In opposition, the Hospital Service Plan asserts that section 9.2 of the ordinance quoted previously gives the medical director of the city hospital explicit authority to fix rates and that its agreement, signed by the medical director, comes within the category of rate fixing.

We find it unnecessary, however, to resolve the true meaning of the word "director" as it is ambiguously used in the

[25 NJ Page 140]

ordinance, and to determine in which local official the authority to contract with the Plan resides. Even assuming the medical director was acting beyond the bounds of his authorization, it is clear that in light of the events succeeding the inauguration of the agreement the city has accepted it by ratification and is now estopped to deny its validity.

It is well established in this jurisdiction and generally conceded by the authorities that a municipality can ratify a contract entered into by an unauthorized agent as long as such contract is one within the corporate powers and not ultra vires in the primary sense as entirely beyond the municipal jurisdiction. DeMuro v. Martini, 1 N.J. 516 (1949); Frank v. Bd. of Education of Jersey City, 90 N.J.L. 273 (E. & A. 1917); Bourgeois v. Board of Chosen Freeholders of Atlantic, 82 N.J.L. 82 (Sup. Ct. 1911); 10 McQuillin, Municipal Corporations (3 d ed. 1950), §§ 29.02, 29.103, 29.104; 38 Am. Jur., Municipal Corporations, § 509. See Potter v. Metuchen, 108 N.J.L. 447, 450-51 (Sup. Ct. 1931). The ratifying power exists when the deficiency invalidating the municipal contract consists only in the lack of proper authorization on the part of the party executing it in behalf of the municipality. The public is not disserved by this doctrine for the responsible officials who should properly have made the agreement are not bound by their subsequent acceptance of it through the means of ratification unless they were acquainted with all the material facts. Frank v. Bd. of Education of Jersey City, supra; Ratajczak v. Bd. of Education, Perth Amboy, 114 N.J.L. 577 (Sup. Ct. 1935), affirmed 116 N.J.L. 162 (E. & A. 1936); 10 McQuillin, supra at § 29.107; Restatement, Agency, § 91. Thus, the public, in large, is fully protected.
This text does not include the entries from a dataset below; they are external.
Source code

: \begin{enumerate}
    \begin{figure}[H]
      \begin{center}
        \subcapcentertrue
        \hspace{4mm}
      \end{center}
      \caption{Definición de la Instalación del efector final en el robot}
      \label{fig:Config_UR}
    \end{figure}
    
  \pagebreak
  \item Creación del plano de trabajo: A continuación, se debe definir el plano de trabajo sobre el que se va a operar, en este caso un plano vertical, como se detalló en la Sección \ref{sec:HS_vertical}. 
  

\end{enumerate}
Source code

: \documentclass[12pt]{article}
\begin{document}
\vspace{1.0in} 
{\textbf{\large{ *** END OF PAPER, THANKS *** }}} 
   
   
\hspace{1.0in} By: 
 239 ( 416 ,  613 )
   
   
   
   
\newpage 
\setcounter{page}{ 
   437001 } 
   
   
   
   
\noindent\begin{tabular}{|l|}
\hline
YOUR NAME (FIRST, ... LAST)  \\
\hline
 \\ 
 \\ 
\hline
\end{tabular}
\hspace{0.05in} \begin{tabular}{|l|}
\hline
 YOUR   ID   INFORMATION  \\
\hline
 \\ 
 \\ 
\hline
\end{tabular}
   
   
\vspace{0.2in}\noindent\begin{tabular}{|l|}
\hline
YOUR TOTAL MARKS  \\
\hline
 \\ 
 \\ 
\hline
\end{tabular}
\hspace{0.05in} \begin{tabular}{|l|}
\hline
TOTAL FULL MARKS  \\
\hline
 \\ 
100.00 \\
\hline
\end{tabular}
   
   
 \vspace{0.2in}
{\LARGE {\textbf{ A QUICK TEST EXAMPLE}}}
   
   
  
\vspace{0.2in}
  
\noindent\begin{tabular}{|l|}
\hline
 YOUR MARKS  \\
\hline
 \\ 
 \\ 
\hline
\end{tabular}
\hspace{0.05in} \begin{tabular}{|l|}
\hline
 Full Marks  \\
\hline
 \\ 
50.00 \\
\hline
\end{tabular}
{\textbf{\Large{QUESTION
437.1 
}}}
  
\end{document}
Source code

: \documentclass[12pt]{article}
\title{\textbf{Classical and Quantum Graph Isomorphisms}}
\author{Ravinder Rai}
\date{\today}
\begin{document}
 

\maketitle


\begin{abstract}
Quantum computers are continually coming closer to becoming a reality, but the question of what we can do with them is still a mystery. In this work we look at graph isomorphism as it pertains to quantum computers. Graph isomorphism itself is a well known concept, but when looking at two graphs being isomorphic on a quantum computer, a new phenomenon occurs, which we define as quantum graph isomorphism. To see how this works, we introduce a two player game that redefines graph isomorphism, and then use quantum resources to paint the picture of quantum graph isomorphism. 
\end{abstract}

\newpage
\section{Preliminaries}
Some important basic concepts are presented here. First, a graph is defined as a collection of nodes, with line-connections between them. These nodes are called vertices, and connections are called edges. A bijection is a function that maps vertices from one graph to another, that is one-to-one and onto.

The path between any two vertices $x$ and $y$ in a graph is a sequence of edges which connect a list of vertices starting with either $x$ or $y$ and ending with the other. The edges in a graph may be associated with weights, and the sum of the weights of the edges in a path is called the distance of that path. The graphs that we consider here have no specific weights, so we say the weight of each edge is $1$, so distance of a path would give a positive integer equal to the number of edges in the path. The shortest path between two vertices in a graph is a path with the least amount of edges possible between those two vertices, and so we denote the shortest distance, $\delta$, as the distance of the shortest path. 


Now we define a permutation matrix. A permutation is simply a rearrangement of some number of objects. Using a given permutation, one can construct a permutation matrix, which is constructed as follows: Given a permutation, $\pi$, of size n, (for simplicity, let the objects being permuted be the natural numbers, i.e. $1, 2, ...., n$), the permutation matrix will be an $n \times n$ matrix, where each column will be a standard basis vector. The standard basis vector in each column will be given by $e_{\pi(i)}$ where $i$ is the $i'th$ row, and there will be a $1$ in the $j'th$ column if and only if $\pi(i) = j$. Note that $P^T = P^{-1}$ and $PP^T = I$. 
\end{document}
Here there was no express ratification through the adoption of an ordinance or resolution confirming the acts of the respective medical directors in making contracts with the Hospital Service Plan. The doctrine of implied ratification applies to municipalities as well as to individuals, however, and we find that the conduct of the appellant city

[25 NJ Page 141]

manifests an intention to affirm the unauthorized act of its agent.

The intent to ratify an unauthorized transaction may be inferred from a failure to repudiate it. Restatement, Agency, § 94. McQuillin states a city may be bound by inaction and that mere silence, the performance of the contract, or the acceptance of benefits under it can constitute ratification. 10 McQuillin, supra, at § 106. Any conduct on the part of the municipality reasonably evidencing approval of the unauthorized transaction will suffice. Thus, in Frank v. Bd. of Education of Jersey City, supra, the court found an implied ratification where the board of education knew that work and materials had been furnished by the plaintiff at the direction of unauthorized agents but did not deny their authority or protest the claims presented until three years after the last work had been performed. Similarly, in Ratajczak v. Bd. of Education, Perth Amboy, supra, it was held the school board had affirmed the unauthorized hiring of plaintiff as a janitor despite the absence of a formal resolution when for approximately three years it had paid him a salary, assigned him to janitorial duties and in every other respect treated him as a regularly employed custodian.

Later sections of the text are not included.